Rodrik and Subramanian feel that a different hypothesis needs to be considered. First, an attitudinal shift by a chastened Indira Gandhi, pushed further by Rajiv Gandhi, changed policies for the better. This attitudinal shift was pro-incumbent rather than pro-competition (broad-banding, automatic licensing, selective delicensing helped incumbents rather than newcomers or consumers). The focus was on internal rather than external liberalisation. The old controls had depressed India so far below its production-possibility limits that even the creeping liberalisation of the ‘80s produced dramatic improvements in productivity (big bang for small buck). Manufacturing played a key role in this, building on spillovers from earlier industrialisation.
The authors conclude that : The transition of the ;80s was as important as that of the \’90s; the ‘80s change was more internal than external; it was more pro-incumbent than pro-competition, more pro-business than pro-consumer.
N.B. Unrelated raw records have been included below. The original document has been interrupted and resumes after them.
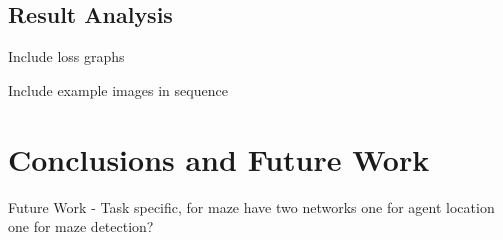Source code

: \documentclass[12pt,american]{report}
\begin{document}
\section{Result Analysis}
Include loss graphs

Include example images in sequence


\chapter{Conclusions and Future Work}
\label{sec:conclusions}


Future Work
- Task specific, for maze have two networks one for agent location one for maze detection?


  \nocite{*}


\begin{singlespace}

\end{singlespace}

\appendix
\end{document}
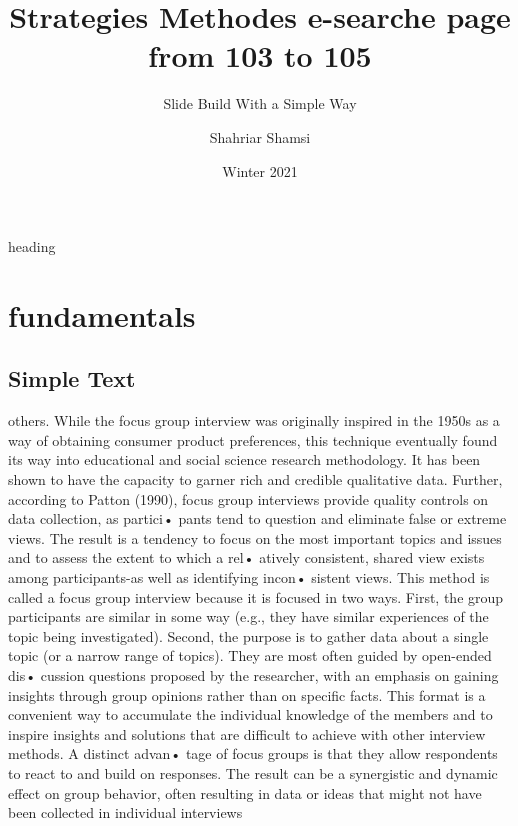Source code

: \documentclass{beamer}
\title{Strategies Methodes e-searche page from 103 to 105}
\subtitle{Slide Build With a Simple Way‌}
\author{Shahriar Shamsi }
\institute{Payam Nour University}
\date{Winter 2021}
\begin{document}
\begin{frame}
\maketitle
\end{frame}

\everypar{\rightskip\rightmargin}
\begin{frame}{heading}
\section{fundamentals}
\subsection{Simple Text}
others. While the focus group interview was originally inspired in the 1950s
as a way of obtaining consumer product preferences, this technique eventually
found its way into educational and social science research methodology.
It has been shown to have the capacity to garner rich and credible qualitative
data. Further, according to Patton (1990), focus group interviews
provide quality controls on data collection, as partici• pants tend to question
and eliminate false or extreme views. The result is a tendency to focus
on the most important topics and issues and to assess the extent to which
a rel• atively consistent, shared view exists among participants-as well as
identifying incon• sistent views. This method is called a focus group interview
because it is focused in two ways. First, the group participants are
similar in some way (e.g., they have similar experiences of the topic being
investigated). Second, the purpose is to gather data about a single topic
(or a narrow range of topics). They are most often guided by open-ended
dis• cussion questions proposed by the researcher, with an emphasis on
gaining insights through group opinions rather than on specific facts. This
format is a convenient way to accumulate the individual knowledge of the
members and to inspire insights and solutions that are difficult to achieve
with other interview methods. A distinct advan• tage of focus groups is
that they allow respondents to react to and build on responses. The result
can be a synergistic and dynamic effect on group behavior, often resulting
in data or ideas that might not have been collected in individual interviews
\end{frame}
\end{document}
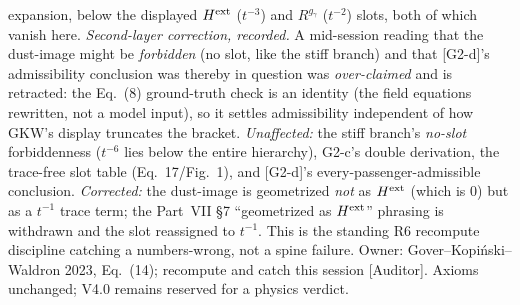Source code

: \documentclass[11pt]{article}
\begin{document}
expansion, below the displayed $H^{\rm ext}$ ($t^{-3}$) and $R^{g_\gamma}$ ($t^{-2}$) slots, both of which vanish here. \emph{Second-layer correction, recorded.} A mid-session reading that the dust-image might be \emph{forbidden} (no slot, like the stiff branch) and that [G2-d]'s admissibility conclusion was thereby in question was \emph{over-claimed} and is retracted: the Eq.~(8) ground-truth check is an identity (the field equations rewritten, not a model input), so it settles admissibility independent of how GKW's display truncates the bracket. \emph{Unaffected:} the stiff branch's \emph{no-slot} forbiddenness ($t^{-6}$ lies below the entire hierarchy), G2-c's double derivation, the trace-free slot table (Eq.~17/Fig.~1), and [G2-d]'s every-passenger-admissible conclusion. \emph{Corrected:} the dust-image is geometrized \emph{not} as $H^{\rm ext}$ (which is $0$) but as a $t^{-1}$ trace term; the Part~VII \S7 ``geometrized as $H^{\rm ext}$'' phrasing is withdrawn and the slot reassigned to $t^{-1}$. This is the standing R6 recompute discipline catching a numbers-wrong, not a spine failure. Owner: Gover--Kopi\'nski--Waldron 2023, Eq.~(14); recompute and catch this session [Auditor]. Axioms unchanged; V4.0 remains reserved for a physics verdict.
\end{document}

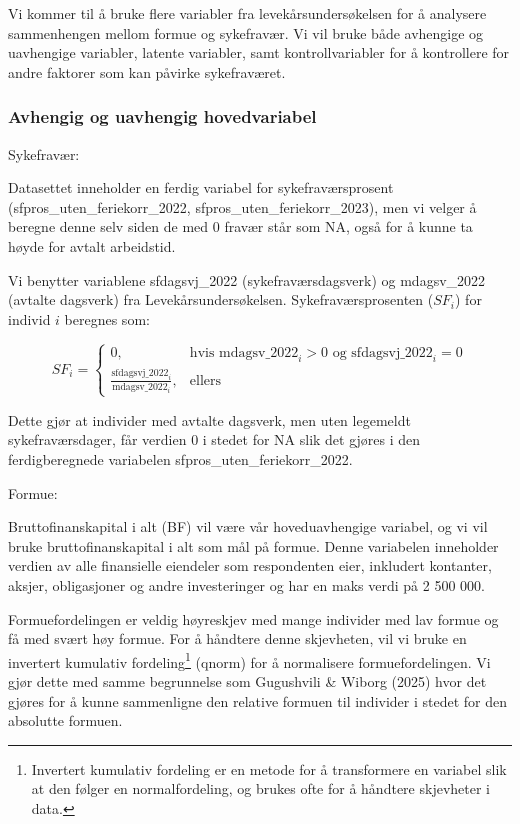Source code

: \documentclass[
  12pt,
  a4paper,
  DIV=11,
  numbers=noendperiod]{scrartcl}
\begin{document}
Vi kommer til å bruke flere variabler fra levekårsundersøkelsen for å
analysere sammenhengen mellom formue og sykefravær. Vi vil bruke både
avhengige og uavhengige variabler, latente variabler, samt
kontrollvariabler for å kontrollere for andre faktorer som kan påvirke
sykefraværet.

\subsubsection{Avhengig og uavhengig
hovedvariabel}\label{avhengig-og-uavhengig-hovedvariabel}

Sykefravær:

Datasettet inneholder en ferdig variabel for sykefraværsprosent
(sfpros\_uten\_feriekorr\_2022, sfpros\_uten\_feriekorr\_2023), men vi
velger å beregne denne selv siden de med 0 fravær står som NA, også for
å kunne ta høyde for avtalt arbeidstid.

Vi benytter variablene sfdagsvj\_2022 (sykefraværsdagsverk) og
mdagsv\_2022 (avtalte dagsverk) fra Levekårsundersøkelsen.
Sykefraværsprosenten (\(SF_i\)) for individ \(i\) beregnes som:

\[
SF_i = 
\begin{cases}
0, & \text{hvis } \mathrm{mdagsv\_2022}_i > 0 \text{ og } \mathrm{sfdagsvj\_2022}_i = 0 \\
\frac{ \mathrm{sfdagsvj\_2022}_i }{ \mathrm{mdagsv\_2022}_i }, & \text{ellers}
\end{cases}
\]

Dette gjør at individer med avtalte dagsverk, men uten legemeldt
sykefraværsdager, får verdien 0 i stedet for NA slik det gjøres i den
ferdigberegnede variabelen sfpros\_uten\_feriekorr\_2022.

Formue:

Bruttofinanskapital i alt (BF) vil være vår hoveduavhengige variabel, og
vi vil bruke bruttofinanskapital i alt som mål på formue. Denne
variabelen inneholder verdien av alle finansielle eiendeler som
respondenten eier, inkludert kontanter, aksjer, obligasjoner og andre
investeringer og har en maks verdi på 2 500 000.

Formuefordelingen er veldig høyreskjev med mange individer med lav
formue og få med svært høy formue. For å håndtere denne skjevheten, vil
vi bruke en invertert kumulativ fordeling\footnote{Invertert kumulativ
  fordeling er en metode for å transformere en variabel slik at den
  følger en normalfordeling, og brukes ofte for å håndtere skjevheter i
  data.} (qnorm) for å normalisere formuefordelingen. Vi gjør dette med
samme begrunnelse som Gugushvili \& Wiborg (2025) hvor det gjøres for å
kunne sammenligne den relative formuen til individer i stedet for den
absolutte formuen.
\end{document}
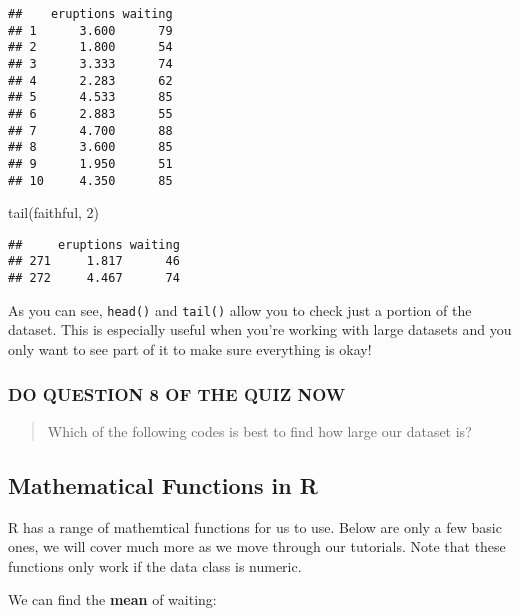 \documentclass[
]{book}
\newenvironment{Shaded}{\begin{snugshade}}{\end{snugshade}}
\newcommand{\DecValTok}[1]{\textcolor[rgb]{0.00,0.00,0.81}{#1}}
\newcommand{\FunctionTok}[1]{\textcolor[rgb]{0.00,0.00,0.00}{#1}}
\newcommand{\NormalTok}[1]{#1}
\newcommand{\SpecialCharTok}[1]{\textcolor[rgb]{0.00,0.00,0.00}{#1}}
\begin{document}
\begin{verbatim}
##    eruptions waiting
## 1      3.600      79
## 2      1.800      54
## 3      3.333      74
## 4      2.283      62
## 5      4.533      85
## 6      2.883      55
## 7      4.700      88
## 8      3.600      85
## 9      1.950      51
## 10     4.350      85
\end{verbatim}

\begin{Shaded}
\begin{Highlighting}[]
\FunctionTok{tail}\NormalTok{(faithful, }\DecValTok{2}\NormalTok{)}
\end{Highlighting}
\end{Shaded}

\begin{verbatim}
##     eruptions waiting
## 271     1.817      46
## 272     4.467      74
\end{verbatim}

As you can see, \texttt{head()} and \texttt{tail()} allow you to check just a portion of the dataset. This is especially useful when you're working with large datasets and you only want to see part of it to make sure everything is okay!

\hypertarget{do-question-8-of-the-quiz-now}{%
\subsubsection{DO QUESTION 8 OF THE QUIZ NOW}\label{do-question-8-of-the-quiz-now}}

\begin{quote}
Which of the following codes is best to find how large our dataset is?
\end{quote}

\hypertarget{mathematical-functions-in-r}{%
\subsection{Mathematical Functions in R}\label{mathematical-functions-in-r}}

R has a range of mathemtical functions for us to use. Below are only a few basic ones, we will cover much more as we move through our tutorials. Note that these functions only work if the data class is numeric.

We can find the \textbf{mean} of waiting:

\begin{Shaded}
\end{Shaded}
\end{document}

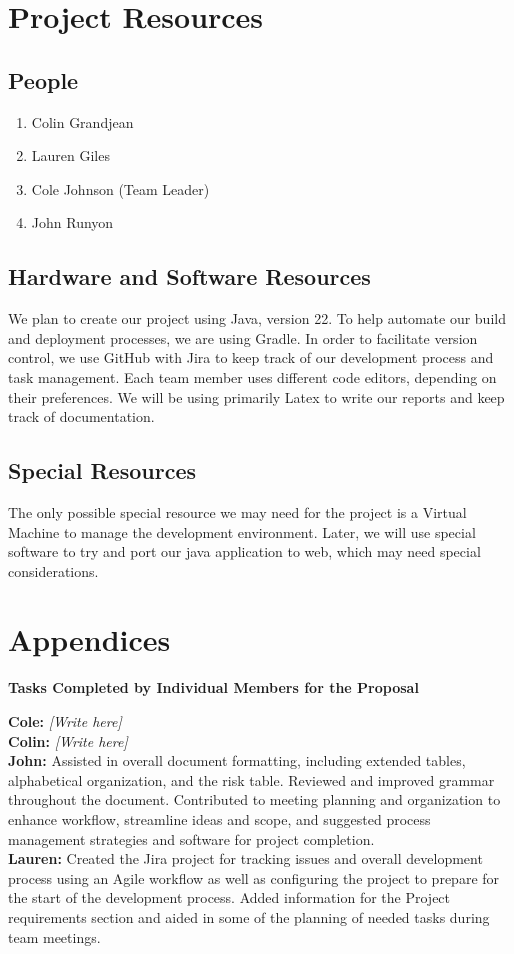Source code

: \documentclass[english,12pt]{article}
\begin{document}
\section{Project Resources}

\subsection{People}
\begin{enumerate}
  \item Colin Grandjean 
  \item Lauren Giles   
  \item Cole Johnson (Team Leader)
  \item John Runyon    
\end{enumerate}
\subsection{Hardware and Software Resources}
We plan to create our project using Java, version 22. 
To help automate our build and deployment processes, we are using Gradle. 
In order to facilitate version control, we use GitHub with Jira to keep track of our 
development process and task management. Each team member uses different 
code editors, depending on their preferences. We will be using primarily Latex to
write our reports and keep track of documentation.

\subsection{Special Resources}
The only possible special resource we may need for the project is a Virtual Machine 
to manage the development environment. Later, we will use
special software to try and port our java application to web, which may need
special considerations.
\section{Appendices}  

\begin{center}
\textbf{Tasks Completed by Individual Members for the Proposal}
\end{center}

\noindent
\textbf{Cole:} \textit{[Write here]} \\

\textbf{Colin:} \textit{[Write here]} \\

\textbf{John:} Assisted in overall document formatting, including extended tables, alphabetical organization, and the risk table. Reviewed and improved grammar throughout the document. Contributed to meeting planning and organization to enhance workflow, streamline ideas and scope, and suggested process management strategies and software for project completion. \\

\textbf{Lauren:} Created the Jira project for tracking issues and overall development process using an Agile workflow as well as configuring the project to prepare for the start of the development process. Added information for the Project requirements section and aided in some of the planning of needed tasks during team meetings.
\end{document}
The opposite was true of the ‘90s. While the reforms of 1991 helped India rebound from a crisis, the rebound also owed much to strengths built up in the ‘80s, including spillovers from the earlier import-substitution model.
I think it is true that many observers, especially foreigners, fail to recognise how much was achieved in the ‘80s. Yet the Rodrik-Subramanian thesis needs substantial qualification. An era of sharply rising protection (the ‘80s) typically overstates GDP growth and productivity. High-cost output is shown as high value-added output, and this is economic fiction. In international prices, GDP growth in the ‘80s must have been much slower.
By contrast, a decade of sharply falling protection (the ‘90s) typically understates GDP growth, since the contribution of fictitious value added falls and that of real value added (which is internationally competitive) increases. So, stripped of fiction, GDP growth in the ‘90s must have been distinctly faster than in the ‘80s. Conventional GDP measures show growth in the two decades as being almost the same, but only after the ‘90s were Indian entrepreneurs confident of taking on global competition.
Some call this an improved quality of growth. But I am sure this translated into quantity as well. This is masked by conventional statistics that include fictitious value addition. Here lies a challenge for researchers: estimate non-fiction rates of GDP growth (and productivity growth) in the two decades.
Rodrik-Subramanian are right that the ‘80s changes were more internal than external, and above all attitudinal. Indira Gandhi abandoned the old Garibi Hatao approach, and shifted to creeping liberalisation. Formal policy changes do not capture the full change. In the ‘70s, industrialists were scared of exceeding licenced capacity for fear of penalties or management takeover. But in the ‘80s Dhirubhai Ambani pioneered the technique of constantly creating double the capacity licensed, with impunity. He had many imitators.
Added to this was liberalisation of foreign collaboration. This was external rather than internal liberalisation, and contributed greatly to increased productivity. For example, the auto industry could import no know-how in the ‘70s, and so stagnated. But liberal foreign collaboration in the ‘80s (after Maruti’s entry) laid the basis for gradually creating a world-class industry, in two-wheelers and four-wheelers.
The Rodrik-Subramanian study is not yet finalised. Hopefully, it will take note of my caveats. In my next column I will contest two other conclusions of theirs: that ‘80s reform was more pro-incumbent than pro-competition, and that spillovers from the import substitution model contributed significantly to the boom of the ‘90s.